• _Work task_:
Exact copies of all the entries are required.

(Collected data)
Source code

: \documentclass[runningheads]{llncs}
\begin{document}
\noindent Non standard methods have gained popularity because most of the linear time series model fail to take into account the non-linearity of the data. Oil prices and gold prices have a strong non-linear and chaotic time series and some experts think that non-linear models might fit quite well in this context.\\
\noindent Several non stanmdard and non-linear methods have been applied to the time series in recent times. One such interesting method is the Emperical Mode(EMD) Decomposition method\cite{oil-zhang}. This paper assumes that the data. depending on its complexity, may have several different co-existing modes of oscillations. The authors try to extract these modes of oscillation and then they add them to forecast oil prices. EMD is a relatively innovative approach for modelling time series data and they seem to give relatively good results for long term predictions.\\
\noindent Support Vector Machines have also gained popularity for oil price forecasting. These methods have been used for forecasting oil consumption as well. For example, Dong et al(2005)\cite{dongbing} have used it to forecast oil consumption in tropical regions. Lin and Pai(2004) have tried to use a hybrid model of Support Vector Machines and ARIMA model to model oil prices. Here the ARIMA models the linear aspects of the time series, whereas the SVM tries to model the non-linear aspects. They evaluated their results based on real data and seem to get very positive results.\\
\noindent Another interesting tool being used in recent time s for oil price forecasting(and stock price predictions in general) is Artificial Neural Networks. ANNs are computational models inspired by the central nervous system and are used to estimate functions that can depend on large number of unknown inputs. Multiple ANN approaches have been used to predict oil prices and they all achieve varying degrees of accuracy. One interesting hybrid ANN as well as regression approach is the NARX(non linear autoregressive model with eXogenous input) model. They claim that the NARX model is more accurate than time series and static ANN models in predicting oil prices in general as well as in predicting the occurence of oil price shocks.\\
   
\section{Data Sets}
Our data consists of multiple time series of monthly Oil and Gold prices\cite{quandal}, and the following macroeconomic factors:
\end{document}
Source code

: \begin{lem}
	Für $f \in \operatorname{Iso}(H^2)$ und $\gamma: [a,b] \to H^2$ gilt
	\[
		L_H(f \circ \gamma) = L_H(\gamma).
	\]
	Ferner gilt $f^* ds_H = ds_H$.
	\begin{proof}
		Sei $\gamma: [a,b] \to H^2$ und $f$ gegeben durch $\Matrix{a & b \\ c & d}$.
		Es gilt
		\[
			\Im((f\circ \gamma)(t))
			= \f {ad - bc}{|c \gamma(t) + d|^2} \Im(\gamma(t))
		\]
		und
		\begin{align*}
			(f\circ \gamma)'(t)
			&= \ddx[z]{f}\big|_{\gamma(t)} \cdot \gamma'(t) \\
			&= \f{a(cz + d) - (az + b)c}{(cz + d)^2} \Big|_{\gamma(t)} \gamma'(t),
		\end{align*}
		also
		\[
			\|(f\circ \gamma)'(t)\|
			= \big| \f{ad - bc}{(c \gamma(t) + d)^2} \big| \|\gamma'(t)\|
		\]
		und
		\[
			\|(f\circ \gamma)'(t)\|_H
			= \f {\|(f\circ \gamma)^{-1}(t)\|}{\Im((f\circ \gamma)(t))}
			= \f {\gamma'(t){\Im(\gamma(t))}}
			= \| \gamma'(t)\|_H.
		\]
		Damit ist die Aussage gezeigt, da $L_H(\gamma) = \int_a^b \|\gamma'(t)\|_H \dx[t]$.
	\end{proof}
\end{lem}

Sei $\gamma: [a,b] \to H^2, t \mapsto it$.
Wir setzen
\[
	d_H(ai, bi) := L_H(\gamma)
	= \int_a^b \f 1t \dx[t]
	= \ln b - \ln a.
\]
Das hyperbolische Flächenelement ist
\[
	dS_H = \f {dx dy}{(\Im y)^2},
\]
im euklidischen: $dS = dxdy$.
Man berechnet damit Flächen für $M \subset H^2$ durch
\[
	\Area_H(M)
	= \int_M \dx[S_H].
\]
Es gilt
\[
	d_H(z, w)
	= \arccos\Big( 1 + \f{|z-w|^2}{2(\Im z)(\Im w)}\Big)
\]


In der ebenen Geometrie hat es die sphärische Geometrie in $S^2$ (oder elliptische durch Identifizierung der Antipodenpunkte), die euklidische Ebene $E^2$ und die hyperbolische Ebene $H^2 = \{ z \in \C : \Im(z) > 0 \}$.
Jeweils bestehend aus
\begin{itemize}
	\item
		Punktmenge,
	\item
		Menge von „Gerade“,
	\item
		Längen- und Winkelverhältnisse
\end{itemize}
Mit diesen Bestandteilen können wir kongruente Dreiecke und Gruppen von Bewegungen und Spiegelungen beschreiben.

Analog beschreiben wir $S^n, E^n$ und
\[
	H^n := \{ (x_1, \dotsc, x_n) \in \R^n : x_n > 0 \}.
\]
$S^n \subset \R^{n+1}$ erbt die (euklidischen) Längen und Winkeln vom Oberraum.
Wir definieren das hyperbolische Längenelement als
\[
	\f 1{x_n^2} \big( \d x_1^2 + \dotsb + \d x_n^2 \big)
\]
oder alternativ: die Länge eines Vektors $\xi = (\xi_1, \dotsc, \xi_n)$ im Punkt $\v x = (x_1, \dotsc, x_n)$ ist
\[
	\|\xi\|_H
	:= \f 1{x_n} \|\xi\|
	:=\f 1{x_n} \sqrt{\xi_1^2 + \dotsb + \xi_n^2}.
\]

• _Solution below_:
Source code

: \documentclass[runningheads]{llncs}
\begin{document}
\noindent Non standard methods have gained popularity because most of the linear time series model fail to take into account the non-linearity of the data. Oil prices and gold prices have a strong non-linear and chaotic time series and some experts think that non-linear models might fit quite well in this context.\\
\noindent Several non stanmdard and non-linear methods have been applied to the time series in recent times. One such interesting method is the Emperical Mode(EMD) Decomposition method\cite{oil-zhang}. This paper assumes that the data. depending on its complexity, may have several different co-existing modes of oscillations. The authors try to extract these modes of oscillation and then they add them to forecast oil prices. EMD is a relatively innovative approach for modelling time series data and they seem to give relatively good results for long term predictions.\\
\noindent Support Vector Machines have also gained popularity for oil price forecasting. These methods have been used for forecasting oil consumption as well. For example, Dong et al(2005)\cite{dongbing} have used it to forecast oil consumption in tropical regions. Lin and Pai(2004) have tried to use a hybrid model of Support Vector Machines and ARIMA model to model oil prices. Here the ARIMA models the linear aspects of the time series, whereas the SVM tries to model the non-linear aspects. They evaluated their results based on real data and seem to get very positive results.\\
\noindent Another interesting tool being used in recent time s for oil price forecasting(and stock price predictions in general) is Artificial Neural Networks. ANNs are computational models inspired by the central nervous system and are used to estimate functions that can depend on large number of unknown inputs. Multiple ANN approaches have been used to predict oil prices and they all achieve varying degrees of accuracy. One interesting hybrid ANN as well as regression approach is the NARX(non linear autoregressive model with eXogenous input) model. They claim that the NARX model is more accurate than time series and static ANN models in predicting oil prices in general as well as in predicting the occurence of oil price shocks.\\
   
\section{Data Sets}
Our data consists of multiple time series of monthly Oil and Gold prices\cite{quandal}, and the following macroeconomic factors:
\end{document}
Source code

: \begin{lem}
	Für $f \in \operatorname{Iso}(H^2)$ und $\gamma: [a,b] \to H^2$ gilt
	\[
		L_H(f \circ \gamma) = L_H(\gamma).
	\]
	Ferner gilt $f^* ds_H = ds_H$.
	\begin{proof}
		Sei $\gamma: [a,b] \to H^2$ und $f$ gegeben durch $\Matrix{a & b \\ c & d}$.
		Es gilt
		\[
			\Im((f\circ \gamma)(t))
			= \f {ad - bc}{|c \gamma(t) + d|^2} \Im(\gamma(t))
		\]
		und
		\begin{align*}
			(f\circ \gamma)'(t)
			&= \ddx[z]{f}\big|_{\gamma(t)} \cdot \gamma'(t) \\
			&= \f{a(cz + d) - (az + b)c}{(cz + d)^2} \Big|_{\gamma(t)} \gamma'(t),
		\end{align*}
		also
		\[
			\|(f\circ \gamma)'(t)\|
			= \big| \f{ad - bc}{(c \gamma(t) + d)^2} \big| \|\gamma'(t)\|
		\]
		und
		\[
			\|(f\circ \gamma)'(t)\|_H
			= \f {\|(f\circ \gamma)^{-1}(t)\|}{\Im((f\circ \gamma)(t))}
			= \f {\gamma'(t){\Im(\gamma(t))}}
			= \| \gamma'(t)\|_H.
		\]
		Damit ist die Aussage gezeigt, da $L_H(\gamma) = \int_a^b \|\gamma'(t)\|_H \dx[t]$.
	\end{proof}
\end{lem}

Sei $\gamma: [a,b] \to H^2, t \mapsto it$.
Wir setzen
\[
	d_H(ai, bi) := L_H(\gamma)
	= \int_a^b \f 1t \dx[t]
	= \ln b - \ln a.
\]
Das hyperbolische Flächenelement ist
\[
	dS_H = \f {dx dy}{(\Im y)^2},
\]
im euklidischen: $dS = dxdy$.
Man berechnet damit Flächen für $M \subset H^2$ durch
\[
	\Area_H(M)
	= \int_M \dx[S_H].
\]
Es gilt
\[
	d_H(z, w)
	= \arccos\Big( 1 + \f{|z-w|^2}{2(\Im z)(\Im w)}\Big)
\]


In der ebenen Geometrie hat es die sphärische Geometrie in $S^2$ (oder elliptische durch Identifizierung der Antipodenpunkte), die euklidische Ebene $E^2$ und die hyperbolische Ebene $H^2 = \{ z \in \C : \Im(z) > 0 \}$.
Jeweils bestehend aus
\begin{itemize}
	\item
		Punktmenge,
	\item
		Menge von „Gerade“,
	\item
		Längen- und Winkelverhältnisse
\end{itemize}
Mit diesen Bestandteilen können wir kongruente Dreiecke und Gruppen von Bewegungen und Spiegelungen beschreiben.

Analog beschreiben wir $S^n, E^n$ und
\[
	H^n := \{ (x_1, \dotsc, x_n) \in \R^n : x_n > 0 \}.
\]
$S^n \subset \R^{n+1}$ erbt die (euklidischen) Längen und Winkeln vom Oberraum.
Wir definieren das hyperbolische Längenelement als
\[
	\f 1{x_n^2} \big( \d x_1^2 + \dotsb + \d x_n^2 \big)
\]
oder alternativ: die Länge eines Vektors $\xi = (\xi_1, \dotsc, \xi_n)$ im Punkt $\v x = (x_1, \dotsc, x_n)$ ist
\[
	\|\xi\|_H
	:= \f 1{x_n} \|\xi\|
	:=\f 1{x_n} \sqrt{\xi_1^2 + \dotsb + \xi_n^2}.
\]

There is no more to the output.